= Beginning of Section =

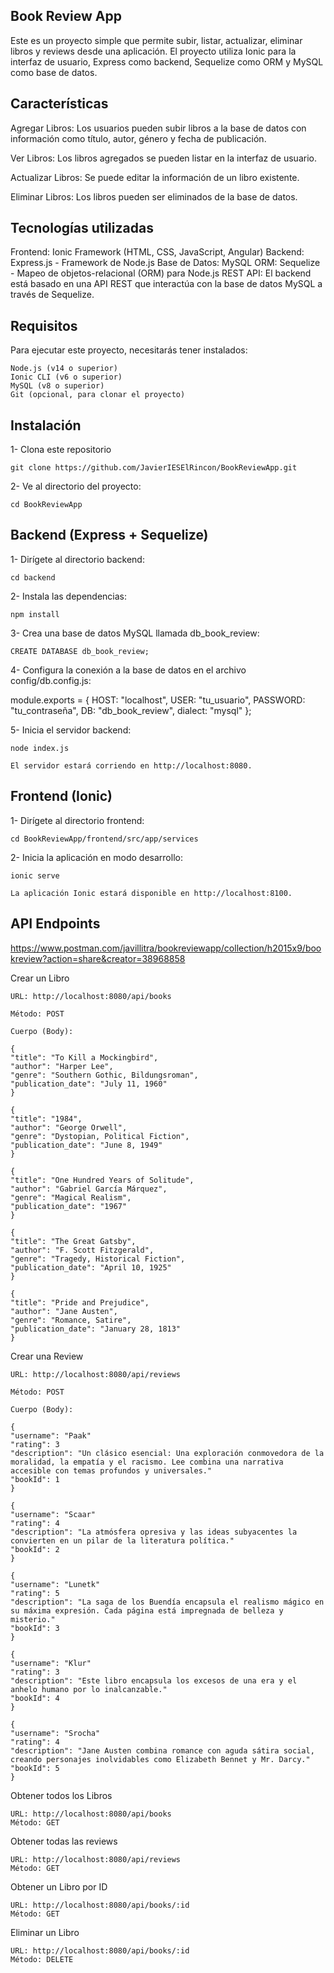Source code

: ## Book Review App

Este es un proyecto simple que permite subir, listar, actualizar, eliminar libros y reviews desde una aplicación. El proyecto utiliza Ionic para la interfaz de usuario, Express como backend, Sequelize como ORM y MySQL como base de datos.

## Características

Agregar Libros: Los usuarios pueden subir libros a la base de datos con información como título, autor, género y fecha de publicación.

Ver Libros: Los libros agregados se pueden listar en la interfaz de usuario.

Actualizar Libros: Se puede editar la información de un libro existente.

Eliminar Libros: Los libros pueden ser eliminados de la base de datos.

## Tecnologías utilizadas

Frontend: Ionic Framework (HTML, CSS, JavaScript, Angular)
Backend: Express.js - Framework de Node.js
Base de Datos: MySQL
ORM: Sequelize - Mapeo de objetos-relacional (ORM) para Node.js
REST API: El backend está basado en una API REST que interactúa con la base de datos MySQL a través de Sequelize.

## Requisitos

Para ejecutar este proyecto, necesitarás tener instalados:

    Node.js (v14 o superior)
    Ionic CLI (v6 o superior)
    MySQL (v8 o superior)
    Git (opcional, para clonar el proyecto)

## Instalación

1- Clona este repositorio

    git clone https://github.com/JavierIESElRincon/BookReviewApp.git

2- Ve al directorio del proyecto:

    cd BookReviewApp

## Backend (Express + Sequelize)

1- Dirígete al directorio backend:

    cd backend

2- Instala las dependencias:

    npm install

3- Crea una base de datos MySQL llamada db_book_review:

    CREATE DATABASE db_book_review;

4- Configura la conexión a la base de datos en el archivo config/db.config.js:

module.exports = {
    HOST: "localhost",
    USER: "tu_usuario",
    PASSWORD: "tu_contraseña",
    DB: "db_book_review",
    dialect: "mysql"
};

5- Inicia el servidor backend:

    node index.js

    El servidor estará corriendo en http://localhost:8080.

## Frontend (Ionic)

1- Dirígete al directorio frontend:

    cd BookReviewApp/frontend/src/app/services

2- Inicia la aplicación en modo desarrollo:

    ionic serve

    La aplicación Ionic estará disponible en http://localhost:8100.

## API Endpoints

https://www.postman.com/javillitra/bookreviewapp/collection/h2015x9/bookreview?action=share&creator=38968858

Crear un Libro

    URL: http://localhost:8080/api/books

    Método: POST

    Cuerpo (Body):

    {
    "title": "To Kill a Mockingbird",
    "author": "Harper Lee",
    "genre": "Southern Gothic, Bildungsroman",
    "publication_date": "July 11, 1960"
    }

    {
    "title": "1984",
    "author": "George Orwell",
    "genre": "Dystopian, Political Fiction",
    "publication_date": "June 8, 1949"
    }

    {
    "title": "One Hundred Years of Solitude",
    "author": "Gabriel García Márquez",
    "genre": "Magical Realism",
    "publication_date": "1967"
    }

    {
    "title": "The Great Gatsby",
    "author": "F. Scott Fitzgerald",
    "genre": "Tragedy, Historical Fiction",
    "publication_date": "April 10, 1925"
    }

    {
    "title": "Pride and Prejudice",
    "author": "Jane Austen",
    "genre": "Romance, Satire",
    "publication_date": "January 28, 1813"
    }

Crear una Review

    URL: http://localhost:8080/api/reviews

    Método: POST

    Cuerpo (Body):

    {
    "username": "Paak"
    "rating": 3
    "description": "Un clásico esencial: Una exploración conmovedora de la moralidad, la empatía y el racismo. Lee combina una narrativa accesible con temas profundos y universales."
    "bookId": 1
    }

    {
    "username": "Scaar"
    "rating": 4
    "description": "La atmósfera opresiva y las ideas subyacentes la convierten en un pilar de la literatura política."
    "bookId": 2
    }

    {
    "username": "Lunetk"
    "rating": 5
    "description": "La saga de los Buendía encapsula el realismo mágico en su máxima expresión. Cada página está impregnada de belleza y misterio."
    "bookId": 3
    }

    {
    "username": "Klur"
    "rating": 3
    "description": "Este libro encapsula los excesos de una era y el anhelo humano por lo inalcanzable."
    "bookId": 4
    }

    {
    "username": "Srocha"
    "rating": 4
    "description": "Jane Austen combina romance con aguda sátira social, creando personajes inolvidables como Elizabeth Bennet y Mr. Darcy."
    "bookId": 5
    }

Obtener todos los Libros

    URL: http://localhost:8080/api/books
    Método: GET

Obtener todas las reviews

    URL: http://localhost:8080/api/reviews
    Método: GET

Obtener un Libro por ID

    URL: http://localhost:8080/api/books/:id
    Método: GET

Eliminar un Libro

    URL: http://localhost:8080/api/books/:id
    Método: DELETE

= End of Section =

TASK REQUIREMENTS -
Return to the listing above and set it down exactly, leaving out its pictures.

RESULT OF THE EXERCISE -
Source code

: ## Book Review App

Este es un proyecto simple que permite subir, listar, actualizar, eliminar libros y reviews desde una aplicación. El proyecto utiliza Ionic para la interfaz de usuario, Express como backend, Sequelize como ORM y MySQL como base de datos.

## Características

Agregar Libros: Los usuarios pueden subir libros a la base de datos con información como título, autor, género y fecha de publicación.

Ver Libros: Los libros agregados se pueden listar en la interfaz de usuario.

Actualizar Libros: Se puede editar la información de un libro existente.

Eliminar Libros: Los libros pueden ser eliminados de la base de datos.

## Tecnologías utilizadas

Frontend: Ionic Framework (HTML, CSS, JavaScript, Angular)
Backend: Express.js - Framework de Node.js
Base de Datos: MySQL
ORM: Sequelize - Mapeo de objetos-relacional (ORM) para Node.js
REST API: El backend está basado en una API REST que interactúa con la base de datos MySQL a través de Sequelize.

## Requisitos

Para ejecutar este proyecto, necesitarás tener instalados:

    Node.js (v14 o superior)
    Ionic CLI (v6 o superior)
    MySQL (v8 o superior)
    Git (opcional, para clonar el proyecto)

## Instalación

1- Clona este repositorio

    git clone https://github.com/JavierIESElRincon/BookReviewApp.git

2- Ve al directorio del proyecto:

    cd BookReviewApp

## Backend (Express + Sequelize)

1- Dirígete al directorio backend:

    cd backend

2- Instala las dependencias:

    npm install

3- Crea una base de datos MySQL llamada db_book_review:

    CREATE DATABASE db_book_review;

4- Configura la conexión a la base de datos en el archivo config/db.config.js:

module.exports = {
    HOST: "localhost",
    USER: "tu_usuario",
    PASSWORD: "tu_contraseña",
    DB: "db_book_review",
    dialect: "mysql"
};

5- Inicia el servidor backend:

    node index.js

    El servidor estará corriendo en http://localhost:8080.

## Frontend (Ionic)

1- Dirígete al directorio frontend:

    cd BookReviewApp/frontend/src/app/services

2- Inicia la aplicación en modo desarrollo:

    ionic serve

    La aplicación Ionic estará disponible en http://localhost:8100.

## API Endpoints

https://www.postman.com/javillitra/bookreviewapp/collection/h2015x9/bookreview?action=share&creator=38968858

Crear un Libro

    URL: http://localhost:8080/api/books

    Método: POST

    Cuerpo (Body):

    {
    "title": "To Kill a Mockingbird",
    "author": "Harper Lee",
    "genre": "Southern Gothic, Bildungsroman",
    "publication_date": "July 11, 1960"
    }

    {
    "title": "1984",
    "author": "George Orwell",
    "genre": "Dystopian, Political Fiction",
    "publication_date": "June 8, 1949"
    }

    {
    "title": "One Hundred Years of Solitude",
    "author": "Gabriel García Márquez",
    "genre": "Magical Realism",
    "publication_date": "1967"
    }

    {
    "title": "The Great Gatsby",
    "author": "F. Scott Fitzgerald",
    "genre": "Tragedy, Historical Fiction",
    "publication_date": "April 10, 1925"
    }

    {
    "title": "Pride and Prejudice",
    "author": "Jane Austen",
    "genre": "Romance, Satire",
    "publication_date": "January 28, 1813"
    }

Crear una Review

    URL: http://localhost:8080/api/reviews

    Método: POST

    Cuerpo (Body):

    {
    "username": "Paak"
    "rating": 3
    "description": "Un clásico esencial: Una exploración conmovedora de la moralidad, la empatía y el racismo. Lee combina una narrativa accesible con temas profundos y universales."
    "bookId": 1
    }

    {
    "username": "Scaar"
    "rating": 4
    "description": "La atmósfera opresiva y las ideas subyacentes la convierten en un pilar de la literatura política."
    "bookId": 2
    }

    {
    "username": "Lunetk"
    "rating": 5
    "description": "La saga de los Buendía encapsula el realismo mágico en su máxima expresión. Cada página está impregnada de belleza y misterio."
    "bookId": 3
    }

    {
    "username": "Klur"
    "rating": 3
    "description": "Este libro encapsula los excesos de una era y el anhelo humano por lo inalcanzable."
    "bookId": 4
    }

    {
    "username": "Srocha"
    "rating": 4
    "description": "Jane Austen combina romance con aguda sátira social, creando personajes inolvidables como Elizabeth Bennet y Mr. Darcy."
    "bookId": 5
    }

Obtener todos los Libros

    URL: http://localhost:8080/api/books
    Método: GET

Obtener todas las reviews

    URL: http://localhost:8080/api/reviews
    Método: GET

Obtener un Libro por ID

    URL: http://localhost:8080/api/books/:id
    Método: GET

Eliminar un Libro

    URL: http://localhost:8080/api/books/:id
    Método: DELETE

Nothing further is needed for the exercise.